A List of Cages(54)



I start talking, saying Julian’s name over and over, trying to sound soothing even though I’m panicking. I reach for him, and this time he lets me lift him out. I try to avoid touching any part of him that looks bruised or cut, but that’s impossible. My hands are under his frail arms when his legs give out, and he crumbles to the floor.

“Open it,” he says. “Please.”

“Julian, you’re out. You’re out now.”

“Open it…for the stars.”

He’s not making any sense. “Julian.”

He slides on his stomach along the floor, tries to open the trunk again, but his arms flop uselessly.

“It’s okay. You don’t have to get back in.”

But he keeps pulling desperately at the lid, saying something about stars. I try to grab him, but he cringes and holds his arms over his head.

“Julian!” I’m terrified Russell will be back any second. “We have to go now.”

He blinks at me. Something seems to register. “Adam?”

“Yes.”

“You can see me?”

“I can see you.”

He nods and closes his eyes.

I lift him easily. I’d like to believe it’s because of my fear-fueled adrenaline, but I suspect he really is this light.

We’re on the street when he goes totally limp, and I’m pretty sure he’s stopped breathing.


I jog through the automatic emergency-room doors, carrying him with the steady accusing thought that I’m doing this all wrong. His head is flopping around like a doll’s—I should slow down, keep his neck stable, but he’s so still, and his skin’s ice-cold and clammy like a reptile’s.

I stop for a minute, scan the empty white expanse of the room. Where are the crowds of crying, bleeding patients? Where are the screaming women clutching their bellies as they’re wheeled off for labor? Where are the fucking doctors?

Through a small glass window on the opposite side of the ER, I spot a woman calmly typing at her computer. I start jogging again and call out, “A little help?” She clearly sees me—we’re making eye contact—but her face has no expression. She stands—slowly—and turns away, exiting through a back door behind her glass partition. “Hey!” I spin around the empty room.

A minute later, a pair of double doors creak open, and the woman and a bearded guy slowly wheel a bed to us. Maybe their almost sedated calm is supposed to calm me, but it’s having the opposite effect.

“He’s really hurt,” I tell them.

They take him from me and lay him down. I follow as they roll the bed through the double doors with the same casual indifference as they did when it was empty. As we walk, I try to answer their questions, but it’s like I’m drunk. All my explanations are nonsensical and thick-tongued.

They push Julian into a tiny room where the lethargic lady wraps a blood pressure cuff around his skinny arm. When it beeps, she murmurs something to the bearded guy, and suddenly no one’s casual anymore. Seeing them morph from bored to frenzied is terrifying.

A dozen hospital workers seem to appear out of nowhere and move in tandem, somehow never bumping into each other, speaking fast in a shorthand I don’t understand. I flatten against the wall, trying to stay out of the way.

One woman plunges a needle into the top of Julian’s hand and tapes it down while someone else attaches an oxygen mask to his face. A tall man in black scrubs rolls a giant square machine into the room, then quickly covers Julian’s chest with round white stickers. Each circle has a silver nipple that he attaches to a wire that runs into his machine. Someone else takes the long dangling cord from the blood pressure cuff still attached to Julian’s arm and connects him to a different machine. Another nurse tapes a white clothespin to his index finger; from the tip runs a long, thin wire.

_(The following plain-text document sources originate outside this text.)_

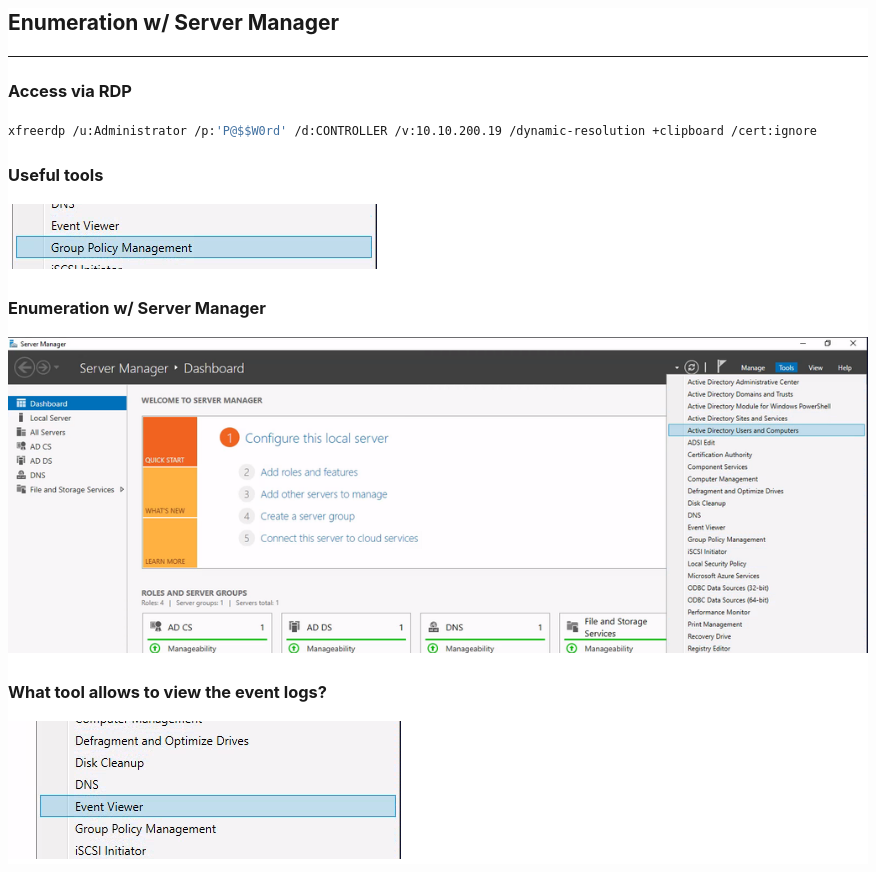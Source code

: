 
## Enumeration w/ Server Manager
---


### Access via RDP

```bash
xfreerdp /u:Administrator /p:'P@$$W0rd' /d:CONTROLLER /v:10.10.200.19 /dynamic-resolution +clipboard /cert:ignore
```


### Useful tools

![](/assets/obsidian/17a8971772996851b635b54d2dec10ec.png)


### Enumeration w/ Server Manager

![](/assets/obsidian/5aaa421d146faf3b731b66d0c02d21d0.png)


### What tool allows to view the event logs?

![](/assets/obsidian/ca5623d9bbb7ecdada303fc77c268c46.png)
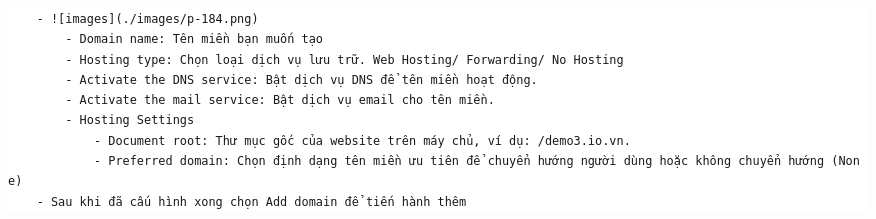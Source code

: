 		- ![images](./images/p-184.png)	
			- Domain name: Tên miền bạn muốn tạo
			- Hosting type: Chọn loại dịch vụ lưu trữ. Web Hosting/ Forwarding/ No Hosting 
			- Activate the DNS service: Bật dịch vụ DNS để tên miền hoạt động.
			- Activate the mail service: Bật dịch vụ email cho tên miền.
			- Hosting Settings
				- Document root: Thư mục gốc của website trên máy chủ, ví dụ: /demo3.io.vn.
				- Preferred domain: Chọn định dạng tên miền ưu tiên để chuyển hướng người dùng hoặc không chuyển hướng (None)
		- Sau khi đã cấu hình xong chọn Add domain để tiến hành thêm 
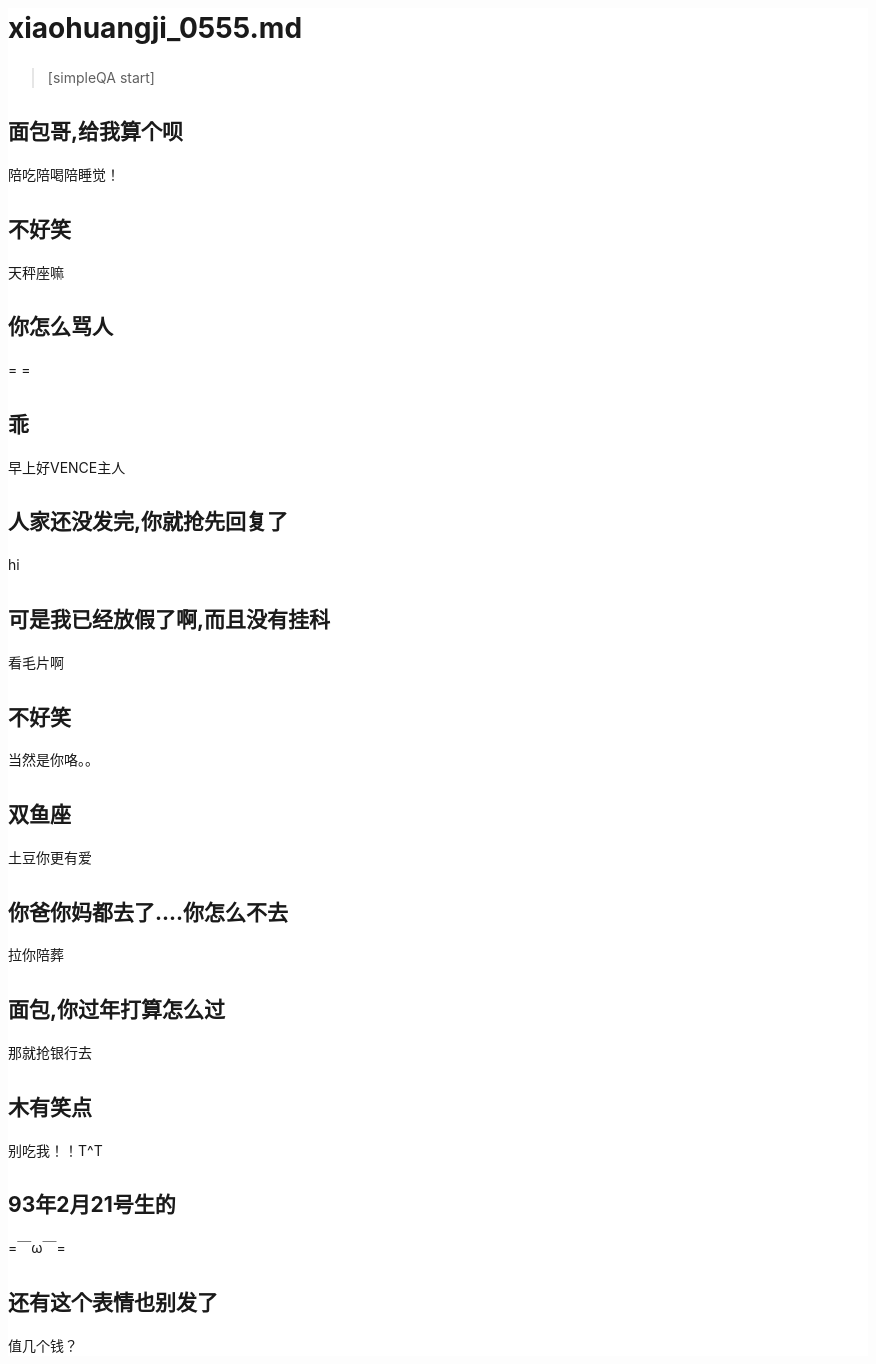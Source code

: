 # xiaohuangji_0555.md


> [simpleQA start]

## 面包哥,给我算个呗
陪吃陪喝陪睡觉！

## 不好笑
天秤座嘛

## 你怎么骂人
= =

## 乖
早上好VENCE主人

## 人家还没发完,你就抢先回复了
hi

## 可是我已经放假了啊,而且没有挂科
看毛片啊

## 不好笑
当然是你咯。。

## 双鱼座
土豆你更有爱

## 你爸你妈都去了....你怎么不去
拉你陪葬

## 面包,你过年打算怎么过
那就抢银行去

## 木有笑点
别吃我！！T^T

## 93年2月21号生的
=￣ω￣=

## 还有这个表情也别发了
值几个钱？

In under five minutes he’s efficiently tethered to a dozen machines by a hundred wires. He’s a cyborg. A science experiment.

Abruptly, everyone parts for a young man in blue scrubs. He leans into Julian’s face, peels back his eyelid with his thumb, and shines a light into one eye. Julian blinks, opens his mouth like he’s going to speak, then passes out again.

The doctor addresses me while still looking at Julian. “What happened to him?”

My story’s a little more coherent now: A trunk. I found him in a trunk. Then he asks for details I can’t give. I don’t know how long he was inside. I don’t know when he last ate or drank. I don’t know how he got all the cuts and bruises.

The man in black plucks the wires from Julian’s chest, leaves the stickers on, and pronounces the EKG normal.

“What’s that mean?”

“His heart,” the doctor explains, “looks fine. But his blood pressure is too low.”

I follow the cords running from Julian’s arm to a black screen with rows of flashing green numbers.

A small woman rolls in a cartful of test tubes. I get squeamish as she takes vial after vial of blood from Julian’s arm. Then she’s off, adding five full tubes to her collection.

A new woman arrives with a plastic bag of fluid that she swiftly attaches to the silver coatrack by the bed. She runs a narrow plastic tube from the bag to the needle in Julian’s hand.

Julian. Jesus. He’s always been thin, but now he’s emaciated, every rib grotesquely pronounced, his heart almost visible through his skin.